Bangura said Egypt has supported Islamic education in Sierra Leone through the provision of scholarships for Sierra Leoneans to pursue courses at Azhar University in Cairo.
Both Sierra Leone and Egypt, she stated, had collaborated at a multilateral level under the auspices of the United Nations, African Unity and the community of Sahel Saharan states, an organization of Islamic conference.
“As a Government, we recognized that one of the means of sustainable peace is free and fair election,” Bangura stated. “We shall therefore continue to conduct internationally credible elections and also uphold the fundamental values of democracy and good governance.”
Part of the reason for civil conflict, she maintained, was as a result of bad governance and marginalization.
She did not, however, indicate or single out which of the political system provoked civil conflict in Sierra Leone.
Mahmoud Ezzat, the Ambassador of Egypt to Sierra Leone, said July 23rd was a significant day as it was on that day when Egypt was declared a republic after the abolition of monarchy, through a peaceful revolution without a single drop of blood.
He said the relationship between the Arab Republic of Egypt and Sierra Leone could be dated as far back as 1961 when Sierra Leone attained independence.

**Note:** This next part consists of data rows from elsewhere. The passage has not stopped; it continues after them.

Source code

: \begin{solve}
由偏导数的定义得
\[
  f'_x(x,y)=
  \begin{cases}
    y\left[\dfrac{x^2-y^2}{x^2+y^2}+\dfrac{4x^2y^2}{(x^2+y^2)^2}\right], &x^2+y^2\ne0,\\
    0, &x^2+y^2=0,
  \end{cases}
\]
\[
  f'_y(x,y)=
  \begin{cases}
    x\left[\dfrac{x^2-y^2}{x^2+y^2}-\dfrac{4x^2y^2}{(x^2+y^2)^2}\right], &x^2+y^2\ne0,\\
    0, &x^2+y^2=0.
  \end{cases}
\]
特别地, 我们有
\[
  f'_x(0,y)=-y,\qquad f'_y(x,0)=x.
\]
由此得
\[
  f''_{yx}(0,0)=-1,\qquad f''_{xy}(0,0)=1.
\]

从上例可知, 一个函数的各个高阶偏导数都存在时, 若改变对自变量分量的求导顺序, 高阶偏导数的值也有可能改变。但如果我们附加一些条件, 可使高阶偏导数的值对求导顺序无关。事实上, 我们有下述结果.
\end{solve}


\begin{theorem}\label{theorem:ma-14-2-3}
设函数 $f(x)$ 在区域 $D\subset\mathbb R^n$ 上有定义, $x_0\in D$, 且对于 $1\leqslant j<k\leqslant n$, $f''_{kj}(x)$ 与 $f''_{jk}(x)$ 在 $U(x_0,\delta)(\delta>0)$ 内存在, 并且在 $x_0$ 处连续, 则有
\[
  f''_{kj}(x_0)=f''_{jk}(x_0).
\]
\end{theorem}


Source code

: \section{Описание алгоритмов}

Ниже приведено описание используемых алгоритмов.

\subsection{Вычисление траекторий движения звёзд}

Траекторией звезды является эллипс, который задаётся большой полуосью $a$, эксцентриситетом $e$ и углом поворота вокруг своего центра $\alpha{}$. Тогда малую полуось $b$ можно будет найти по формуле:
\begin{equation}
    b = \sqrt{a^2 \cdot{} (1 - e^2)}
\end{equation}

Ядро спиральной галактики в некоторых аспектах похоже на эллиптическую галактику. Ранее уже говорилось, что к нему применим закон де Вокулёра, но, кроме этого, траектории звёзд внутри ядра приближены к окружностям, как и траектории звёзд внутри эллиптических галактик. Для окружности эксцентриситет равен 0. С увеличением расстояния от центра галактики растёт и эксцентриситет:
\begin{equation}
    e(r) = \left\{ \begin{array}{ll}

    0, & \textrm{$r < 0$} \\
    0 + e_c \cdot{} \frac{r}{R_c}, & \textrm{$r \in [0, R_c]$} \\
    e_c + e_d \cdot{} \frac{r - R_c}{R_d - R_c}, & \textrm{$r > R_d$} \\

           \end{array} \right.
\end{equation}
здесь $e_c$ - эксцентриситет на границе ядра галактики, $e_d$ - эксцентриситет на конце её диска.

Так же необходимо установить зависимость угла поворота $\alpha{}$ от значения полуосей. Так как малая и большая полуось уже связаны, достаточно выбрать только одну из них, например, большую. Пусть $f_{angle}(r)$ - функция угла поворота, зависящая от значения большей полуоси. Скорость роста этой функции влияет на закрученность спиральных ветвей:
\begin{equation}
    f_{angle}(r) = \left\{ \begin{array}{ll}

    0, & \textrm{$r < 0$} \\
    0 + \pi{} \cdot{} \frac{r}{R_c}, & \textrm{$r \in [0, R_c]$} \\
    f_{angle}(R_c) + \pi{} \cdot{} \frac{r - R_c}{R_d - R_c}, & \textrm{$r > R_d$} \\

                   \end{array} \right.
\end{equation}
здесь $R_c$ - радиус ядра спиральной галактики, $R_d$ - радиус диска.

On cultural relations, he noted there are some 37 Arabic teachers who are fully paid by the Azhar Islamic University in Cairo to help improve the educational system in Sierra Leone since last year.
He added that five scholarships are already slated for Sierra Leonean students to resume studies in Egypt.
Ezzat continued that many training courses ranging between three to six months in diplomacy, police education, civil aviation and agriculture have been afforded to Sierra Leoneans to develop their human resource capacity in Egypt.